Happiness is a compliant hamstring. Well it is for Blues midfielder Benson Stanley, who tore his from the bone before the end of the opening Super 14 game last season.
Instead of continuing on to travel west from Perth to South Africa, Stanley headed home for an operation after damaging his leg against the Force.
His Super 14 campaign was over and the injury left him with an awkward and under-prepared return to captain Auckland in the national championship.
He survived though, made the Super 14 cut again and after a fortnight family holiday in Fiji, hoed into his fitness work before Christmas.
"It was full on. They are keen to get our bodies smacking into shape then and doing enough gradual work so that we do not shock the system," Stanley said. "Once you are into it, it is your responsibility to do all the work and be ready to go. My hamstring stayed together.
"In the early days of recovery it took me half a week to feel comfortable again after games and it still needs to get a bit more strength, but it seems to be going in the right direction."
With Luke McAlister unfit for the competition start this year, Stanley squared off against a Hurricanes midfield of Ma'a Nonu and Conrad Smith as the series began last week.
The 25-year-old was steady, a reasoned voice on tactics and progress for the star-laden troops around him, the defensive bulwark as he showed with a particularly crunching welcome for debut Hurricane Aaron Cruden.
"Yeah I've got all these hotshots round me," Stanley grinned.
"I'm the boring one; Mr Conservative you know," he said laughing even more. "No, really I don't think we see it anything like that, we all have to work extra hard but there is enough fun from time to time.
"We do have a lot of exciting players, as is always the case, but in this sort of competition it is the team which gets behind each other and works hard for each other which will do well."

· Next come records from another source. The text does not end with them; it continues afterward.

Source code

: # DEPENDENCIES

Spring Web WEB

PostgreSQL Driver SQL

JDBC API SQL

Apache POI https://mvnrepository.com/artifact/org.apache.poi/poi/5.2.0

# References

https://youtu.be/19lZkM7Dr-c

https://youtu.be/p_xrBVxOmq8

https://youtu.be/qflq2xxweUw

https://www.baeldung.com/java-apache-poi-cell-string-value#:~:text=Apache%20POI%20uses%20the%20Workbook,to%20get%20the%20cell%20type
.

There were glimpses of that chemistry last week and the team was pretty tight and had to have the belief to keep going and not worry too much about what happened outside the team, the midfielder said.
The Blues thought they would keep the ball rolling after a strong opening half last week, but penalties and pattern changes did not help.
"But we have to be ready for that and we did not cope well with the change in momentum. We also went away a bit from what we should have been doing but they are things which can happen at this early stage of the competition," Stanley said.
"All teams are trying to speed the play up and that can be done with the changes in the way the laws are being ruled. If sides can do that then they will find more attacking space.
"We are learning just as all the other teams are feeling their way on the interpretations and what it all means."
The Blues had come up with some new ideas after analysing game one and they wanted to be able to mix up their play tonight in Dunedin.
"It is all about building pressure," Stanley said.
"We don't have to score off the first few phases, we have to have patience to make our moves when it's on. That could come in the 70th or 75th minute, but we have to be prepared for that.
"That comes with being mentally strong, being tough enough in a long arm-wrestle instead of just trying to blow sides off the park quickly.
"That is the objective, but it is not always possible."
The Blues may have been a bit anxious against the Hurricanes, said Stanley. But after faltering in that opening match, tonight is an opportunity to put things right.